• [AIM OF THE EXERCISE] Only the lines from the beginning of the material below through the line with "Our game plan" should be retyped exactly, and pictures are to be skipped.

• [DATA FOR ANALYSIS]
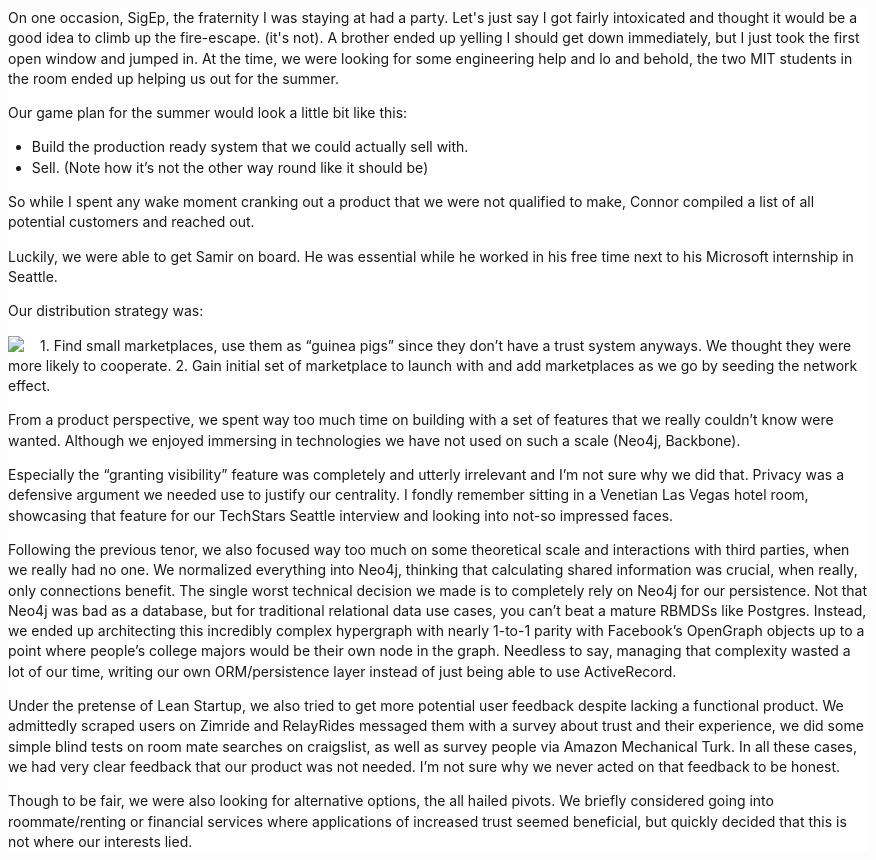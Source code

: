 On one occasion, SigEp, the fraternity I was staying at had a party. Let's just say I got fairly intoxicated and thought it would be a good idea to climb up the fire-escape. (it's not). A brother ended up yelling I should get down immediately, but I just took the first open window and jumped in. At the time, we were looking for some engineering help and lo and behold, the two MIT students in the room ended up helping us out for the summer.

Our game plan for the summer would look a little bit like this:

- Build the production ready system that we could actually sell with.
- Sell. (Note how it’s not the other way round like it should be)

So while I spent any wake moment cranking out a product that we were not qualified to make, Connor compiled a list of all potential customers and reached out.

Luckily, we were able to get Samir on board. He was essential while he worked in his free time next to his Microsoft internship in Seattle.



Our distribution strategy was:

<img src="http://summerathighland.files.wordpress.com/2012/06/tumblr_m5vetvnvmq1rvdvapo1_1280.jpg?w=700&h=" style="display: inline; max-width: 300px; float: left; margin-right:16px;">
1. Find small marketplaces, use them as “guinea pigs” since they don’t have a trust system anyways. We thought they were more likely to cooperate.
2. Gain initial set of marketplace to launch with and add marketplaces as we go by seeding the network effect.

From a product perspective, we spent way too much time on building with a set of features that we really couldn’t know were wanted. Although we enjoyed immersing in technologies we have not used on such a scale (Neo4j, Backbone). 

Especially the “granting visibility” feature was completely and utterly irrelevant and I’m not sure why we did that. Privacy was a defensive argument we needed use to justify our centrality. I fondly remember sitting in a Venetian Las Vegas hotel room, showcasing that feature for our TechStars Seattle interview and looking into not-so impressed faces.

Following the previous tenor, we also focused way too much on some theoretical scale and interactions with third parties, when we really had no one. We normalized everything into Neo4j, thinking that calculating shared information was crucial, when really, only connections benefit. The single worst technical decision we made is to completely rely on Neo4j for our persistence. Not that Neo4j was bad as a database, but for traditional relational data use cases, you can’t beat a mature RBMDSs like Postgres. Instead, we ended up architecting this incredibly complex hypergraph with nearly 1-to-1 parity with Facebook’s OpenGraph objects up to a point where people’s college majors would be their own node in the graph. Needless to say, managing that complexity wasted a lot of our time, writing our own ORM/persistence layer instead of just being able to use ActiveRecord. 

Under the pretense of Lean Startup, we also tried to get more potential user feedback despite lacking a functional product. We admittedly scraped users on Zimride and RelayRides messaged them with a survey about trust and their experience, we did some simple blind tests on room mate searches on craigslist, as well as survey people via Amazon Mechanical Turk. In all these cases, we had very clear feedback that our product was not needed. I’m not sure why we never acted on that feedback to be honest.

Though to be fair, we were also looking for alternative options, the all hailed pivots. We briefly considered going into roommate/renting or financial services where applications of increased trust seemed beneficial, but quickly decided that this is not where our interests lied.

• [EXERCISE ANSWER]
Source code

: On one occasion, SigEp, the fraternity I was staying at had a party. Let's just say I got fairly intoxicated and thought it would be a good idea to climb up the fire-escape. (it's not). A brother ended up yelling I should get down immediately, but I just took the first open window and jumped in. At the time, we were looking for some engineering help and lo and behold, the two MIT students in the room ended up helping us out for the summer.

Our game plan for the summer would look a little bit like this:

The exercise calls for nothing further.